Write out the records once more, exactly, and keep any image out.

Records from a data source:
★ ★ ★

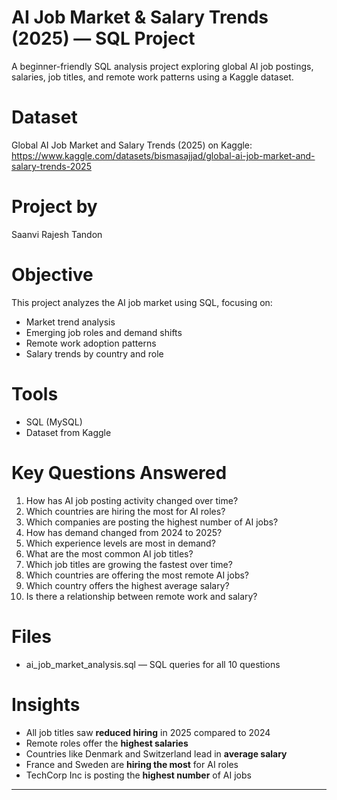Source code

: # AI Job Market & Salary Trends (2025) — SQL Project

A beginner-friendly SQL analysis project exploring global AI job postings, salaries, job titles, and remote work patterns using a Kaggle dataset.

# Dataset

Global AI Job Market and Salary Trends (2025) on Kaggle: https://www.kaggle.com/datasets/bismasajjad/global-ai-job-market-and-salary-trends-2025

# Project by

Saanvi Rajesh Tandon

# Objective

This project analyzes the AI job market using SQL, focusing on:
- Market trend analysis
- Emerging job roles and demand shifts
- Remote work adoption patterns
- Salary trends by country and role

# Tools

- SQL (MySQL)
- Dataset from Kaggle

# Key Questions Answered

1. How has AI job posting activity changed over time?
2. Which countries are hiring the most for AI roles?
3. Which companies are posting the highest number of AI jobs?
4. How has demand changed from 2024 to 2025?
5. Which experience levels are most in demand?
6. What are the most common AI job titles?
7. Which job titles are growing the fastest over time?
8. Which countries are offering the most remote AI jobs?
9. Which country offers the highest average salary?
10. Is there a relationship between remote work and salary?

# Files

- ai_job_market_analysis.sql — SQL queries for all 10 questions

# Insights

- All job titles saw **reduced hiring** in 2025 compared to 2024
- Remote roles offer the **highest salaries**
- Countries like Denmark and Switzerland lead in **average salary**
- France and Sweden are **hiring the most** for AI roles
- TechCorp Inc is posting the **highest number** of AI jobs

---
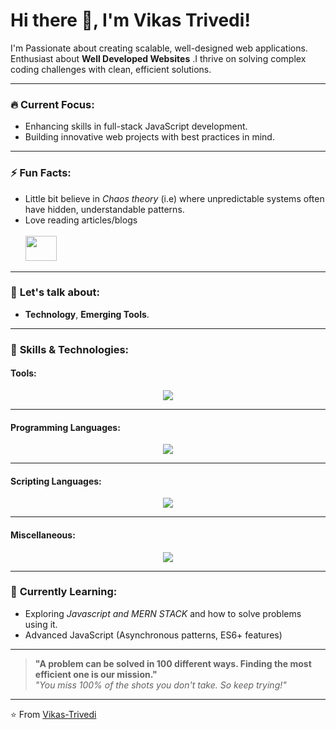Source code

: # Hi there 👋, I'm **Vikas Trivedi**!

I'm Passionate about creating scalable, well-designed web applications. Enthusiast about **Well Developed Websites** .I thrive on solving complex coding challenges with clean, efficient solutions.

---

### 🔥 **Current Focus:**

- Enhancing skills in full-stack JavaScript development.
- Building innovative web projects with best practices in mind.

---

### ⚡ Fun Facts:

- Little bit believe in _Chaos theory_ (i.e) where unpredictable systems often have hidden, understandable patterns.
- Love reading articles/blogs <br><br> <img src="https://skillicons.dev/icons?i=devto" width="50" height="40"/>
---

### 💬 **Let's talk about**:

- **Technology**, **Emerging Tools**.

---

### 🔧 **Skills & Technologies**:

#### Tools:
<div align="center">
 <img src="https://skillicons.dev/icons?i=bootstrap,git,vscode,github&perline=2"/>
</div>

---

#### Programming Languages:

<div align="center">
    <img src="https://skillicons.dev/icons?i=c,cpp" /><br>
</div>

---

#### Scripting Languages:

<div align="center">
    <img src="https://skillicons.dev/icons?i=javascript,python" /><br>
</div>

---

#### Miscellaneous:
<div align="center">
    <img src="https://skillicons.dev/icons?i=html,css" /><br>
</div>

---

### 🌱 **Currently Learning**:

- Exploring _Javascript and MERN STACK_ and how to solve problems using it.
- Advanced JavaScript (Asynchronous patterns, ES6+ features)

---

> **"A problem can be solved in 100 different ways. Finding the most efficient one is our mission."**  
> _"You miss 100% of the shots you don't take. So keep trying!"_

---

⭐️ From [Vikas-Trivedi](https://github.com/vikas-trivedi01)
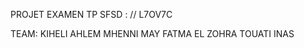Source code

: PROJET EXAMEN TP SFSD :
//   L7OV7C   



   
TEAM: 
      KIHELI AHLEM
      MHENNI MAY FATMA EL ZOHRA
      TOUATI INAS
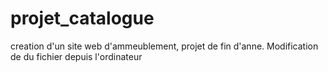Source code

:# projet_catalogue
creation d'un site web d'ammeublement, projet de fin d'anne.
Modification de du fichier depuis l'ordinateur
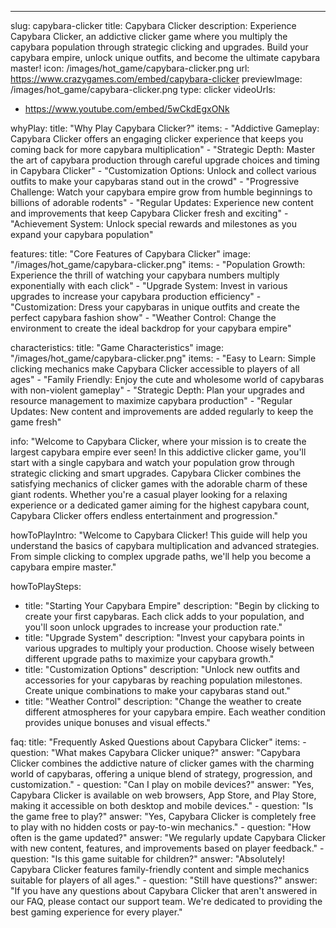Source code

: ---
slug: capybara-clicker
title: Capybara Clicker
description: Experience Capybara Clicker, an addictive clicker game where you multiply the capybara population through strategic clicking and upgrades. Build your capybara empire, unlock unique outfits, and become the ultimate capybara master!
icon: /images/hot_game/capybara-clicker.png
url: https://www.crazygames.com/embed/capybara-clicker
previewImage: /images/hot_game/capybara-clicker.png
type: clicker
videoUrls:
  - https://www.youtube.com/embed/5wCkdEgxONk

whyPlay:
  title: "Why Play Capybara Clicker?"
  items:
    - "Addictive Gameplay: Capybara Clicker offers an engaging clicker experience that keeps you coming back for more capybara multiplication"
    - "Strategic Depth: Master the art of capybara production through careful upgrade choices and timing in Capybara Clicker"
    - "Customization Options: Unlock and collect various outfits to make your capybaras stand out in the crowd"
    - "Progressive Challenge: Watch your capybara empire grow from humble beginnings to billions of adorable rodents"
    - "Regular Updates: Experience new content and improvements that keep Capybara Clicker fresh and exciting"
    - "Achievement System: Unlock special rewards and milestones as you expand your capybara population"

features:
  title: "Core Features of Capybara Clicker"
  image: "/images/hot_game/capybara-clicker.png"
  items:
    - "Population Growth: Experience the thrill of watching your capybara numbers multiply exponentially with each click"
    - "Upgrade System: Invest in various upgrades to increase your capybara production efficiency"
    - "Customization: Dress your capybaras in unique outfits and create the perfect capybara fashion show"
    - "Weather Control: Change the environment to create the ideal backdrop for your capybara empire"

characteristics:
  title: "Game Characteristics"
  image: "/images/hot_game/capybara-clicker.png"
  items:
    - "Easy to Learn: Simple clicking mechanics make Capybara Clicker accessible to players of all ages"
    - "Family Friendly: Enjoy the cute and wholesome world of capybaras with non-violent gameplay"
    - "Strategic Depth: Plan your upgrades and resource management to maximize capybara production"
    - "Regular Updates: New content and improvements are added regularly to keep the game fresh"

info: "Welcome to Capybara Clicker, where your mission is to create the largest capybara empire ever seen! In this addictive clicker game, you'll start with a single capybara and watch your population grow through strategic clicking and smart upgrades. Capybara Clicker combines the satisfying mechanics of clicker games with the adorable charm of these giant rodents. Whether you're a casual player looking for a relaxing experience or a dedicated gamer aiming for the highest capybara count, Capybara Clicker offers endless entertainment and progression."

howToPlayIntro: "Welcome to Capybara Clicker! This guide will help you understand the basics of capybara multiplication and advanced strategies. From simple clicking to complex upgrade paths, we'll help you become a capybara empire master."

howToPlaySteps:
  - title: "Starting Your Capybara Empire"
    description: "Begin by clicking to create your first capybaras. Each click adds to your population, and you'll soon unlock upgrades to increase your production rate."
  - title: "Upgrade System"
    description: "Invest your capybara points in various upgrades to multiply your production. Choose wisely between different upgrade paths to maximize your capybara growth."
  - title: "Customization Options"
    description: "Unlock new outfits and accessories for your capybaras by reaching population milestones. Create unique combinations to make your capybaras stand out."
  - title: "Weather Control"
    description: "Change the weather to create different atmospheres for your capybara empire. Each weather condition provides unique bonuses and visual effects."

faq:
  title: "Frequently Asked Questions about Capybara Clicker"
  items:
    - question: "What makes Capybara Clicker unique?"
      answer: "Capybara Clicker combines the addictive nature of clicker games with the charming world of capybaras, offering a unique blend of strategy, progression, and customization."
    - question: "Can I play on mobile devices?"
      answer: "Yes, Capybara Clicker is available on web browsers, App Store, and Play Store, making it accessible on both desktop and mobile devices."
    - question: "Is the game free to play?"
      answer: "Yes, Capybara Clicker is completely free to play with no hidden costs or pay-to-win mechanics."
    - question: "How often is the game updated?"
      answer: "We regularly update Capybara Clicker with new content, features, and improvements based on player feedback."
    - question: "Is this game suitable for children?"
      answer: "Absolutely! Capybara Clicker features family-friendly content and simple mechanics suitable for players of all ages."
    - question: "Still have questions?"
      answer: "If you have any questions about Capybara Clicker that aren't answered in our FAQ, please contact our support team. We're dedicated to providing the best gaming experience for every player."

★ ★ ★

▶ _EXERCISE OUTPUT_:
Source code

: # AI Job Market & Salary Trends (2025) — SQL Project

A beginner-friendly SQL analysis project exploring global AI job postings, salaries, job titles, and remote work patterns using a Kaggle dataset.

# Dataset

Global AI Job Market and Salary Trends (2025) on Kaggle: https://www.kaggle.com/datasets/bismasajjad/global-ai-job-market-and-salary-trends-2025

# Project by

Saanvi Rajesh Tandon

# Objective

This project analyzes the AI job market using SQL, focusing on:
- Market trend analysis
- Emerging job roles and demand shifts
- Remote work adoption patterns
- Salary trends by country and role

# Tools

- SQL (MySQL)
- Dataset from Kaggle

# Key Questions Answered

1. How has AI job posting activity changed over time?
2. Which countries are hiring the most for AI roles?
3. Which companies are posting the highest number of AI jobs?
4. How has demand changed from 2024 to 2025?
5. Which experience levels are most in demand?
6. What are the most common AI job titles?
7. Which job titles are growing the fastest over time?
8. Which countries are offering the most remote AI jobs?
9. Which country offers the highest average salary?
10. Is there a relationship between remote work and salary?

# Files

- ai_job_market_analysis.sql — SQL queries for all 10 questions

# Insights

- All job titles saw **reduced hiring** in 2025 compared to 2024
- Remote roles offer the **highest salaries**
- Countries like Denmark and Switzerland lead in **average salary**
- France and Sweden are **hiring the most** for AI roles
- TechCorp Inc is posting the **highest number** of AI jobs

---
Source code

: # Hi there 👋, I'm **Vikas Trivedi**!

I'm Passionate about creating scalable, well-designed web applications. Enthusiast about **Well Developed Websites** .I thrive on solving complex coding challenges with clean, efficient solutions.

---

### 🔥 **Current Focus:**

- Enhancing skills in full-stack JavaScript development.
- Building innovative web projects with best practices in mind.

---

### ⚡ Fun Facts:

- Little bit believe in _Chaos theory_ (i.e) where unpredictable systems often have hidden, understandable patterns.
- Love reading articles/blogs <br><br> <img src="https://skillicons.dev/icons?i=devto" width="50" height="40"/>
---

### 💬 **Let's talk about**:

- **Technology**, **Emerging Tools**.

---

### 🔧 **Skills & Technologies**:

#### Tools:
<div align="center">
 <img src="https://skillicons.dev/icons?i=bootstrap,git,vscode,github&perline=2"/>
</div>

---

#### Programming Languages:

<div align="center">
    <img src="https://skillicons.dev/icons?i=c,cpp" /><br>
</div>

---

#### Scripting Languages:

<div align="center">
    <img src="https://skillicons.dev/icons?i=javascript,python" /><br>
</div>

---

#### Miscellaneous:
<div align="center">
    <img src="https://skillicons.dev/icons?i=html,css" /><br>
</div>

---

### 🌱 **Currently Learning**:

- Exploring _Javascript and MERN STACK_ and how to solve problems using it.
- Advanced JavaScript (Asynchronous patterns, ES6+ features)

---

> **"A problem can be solved in 100 different ways. Finding the most efficient one is our mission."**  
> _"You miss 100% of the shots you don't take. So keep trying!"_

---

⭐️ From [Vikas-Trivedi](https://github.com/vikas-trivedi01)
Source code

: PROJET EXAMEN TP SFSD :
//   L7OV7C   



   
TEAM: 
      KIHELI AHLEM
      MHENNI MAY FATMA EL ZOHRA
      TOUATI INAS
Source code

:# projet_catalogue
creation d'un site web d'ammeublement, projet de fin d'anne.
Modification de du fichier depuis l'ordinateur
Source code

: ---
slug: capybara-clicker
title: Capybara Clicker
description: Experience Capybara Clicker, an addictive clicker game where you multiply the capybara population through strategic clicking and upgrades. Build your capybara empire, unlock unique outfits, and become the ultimate capybara master!
icon: /images/hot_game/capybara-clicker.png
url: https://www.crazygames.com/embed/capybara-clicker
previewImage: /images/hot_game/capybara-clicker.png
type: clicker
videoUrls:
  - https://www.youtube.com/embed/5wCkdEgxONk

whyPlay:
  title: "Why Play Capybara Clicker?"
  items:
    - "Addictive Gameplay: Capybara Clicker offers an engaging clicker experience that keeps you coming back for more capybara multiplication"
    - "Strategic Depth: Master the art of capybara production through careful upgrade choices and timing in Capybara Clicker"
    - "Customization Options: Unlock and collect various outfits to make your capybaras stand out in the crowd"
    - "Progressive Challenge: Watch your capybara empire grow from humble beginnings to billions of adorable rodents"
    - "Regular Updates: Experience new content and improvements that keep Capybara Clicker fresh and exciting"
    - "Achievement System: Unlock special rewards and milestones as you expand your capybara population"

features:
  title: "Core Features of Capybara Clicker"
  image: "/images/hot_game/capybara-clicker.png"
  items:
    - "Population Growth: Experience the thrill of watching your capybara numbers multiply exponentially with each click"
    - "Upgrade System: Invest in various upgrades to increase your capybara production efficiency"
    - "Customization: Dress your capybaras in unique outfits and create the perfect capybara fashion show"
    - "Weather Control: Change the environment to create the ideal backdrop for your capybara empire"

characteristics:
  title: "Game Characteristics"
  image: "/images/hot_game/capybara-clicker.png"
  items:
    - "Easy to Learn: Simple clicking mechanics make Capybara Clicker accessible to players of all ages"
    - "Family Friendly: Enjoy the cute and wholesome world of capybaras with non-violent gameplay"
    - "Strategic Depth: Plan your upgrades and resource management to maximize capybara production"
    - "Regular Updates: New content and improvements are added regularly to keep the game fresh"

info: "Welcome to Capybara Clicker, where your mission is to create the largest capybara empire ever seen! In this addictive clicker game, you'll start with a single capybara and watch your population grow through strategic clicking and smart upgrades. Capybara Clicker combines the satisfying mechanics of clicker games with the adorable charm of these giant rodents. Whether you're a casual player looking for a relaxing experience or a dedicated gamer aiming for the highest capybara count, Capybara Clicker offers endless entertainment and progression."

howToPlayIntro: "Welcome to Capybara Clicker! This guide will help you understand the basics of capybara multiplication and advanced strategies. From simple clicking to complex upgrade paths, we'll help you become a capybara empire master."

howToPlaySteps:
  - title: "Starting Your Capybara Empire"
    description: "Begin by clicking to create your first capybaras. Each click adds to your population, and you'll soon unlock upgrades to increase your production rate."
  - title: "Upgrade System"
    description: "Invest your capybara points in various upgrades to multiply your production. Choose wisely between different upgrade paths to maximize your capybara growth."
  - title: "Customization Options"
    description: "Unlock new outfits and accessories for your capybaras by reaching population milestones. Create unique combinations to make your capybaras stand out."
  - title: "Weather Control"
    description: "Change the weather to create different atmospheres for your capybara empire. Each weather condition provides unique bonuses and visual effects."

faq:
  title: "Frequently Asked Questions about Capybara Clicker"
  items:
    - question: "What makes Capybara Clicker unique?"
      answer: "Capybara Clicker combines the addictive nature of clicker games with the charming world of capybaras, offering a unique blend of strategy, progression, and customization."
    - question: "Can I play on mobile devices?"
      answer: "Yes, Capybara Clicker is available on web browsers, App Store, and Play Store, making it accessible on both desktop and mobile devices."
    - question: "Is the game free to play?"
      answer: "Yes, Capybara Clicker is completely free to play with no hidden costs or pay-to-win mechanics."
    - question: "How often is the game updated?"
      answer: "We regularly update Capybara Clicker with new content, features, and improvements based on player feedback."
    - question: "Is this game suitable for children?"
      answer: "Absolutely! Capybara Clicker features family-friendly content and simple mechanics suitable for players of all ages."
    - question: "Still have questions?"
      answer: "If you have any questions about Capybara Clicker that aren't answered in our FAQ, please contact our support team. We're dedicated to providing the best gaming experience for every player."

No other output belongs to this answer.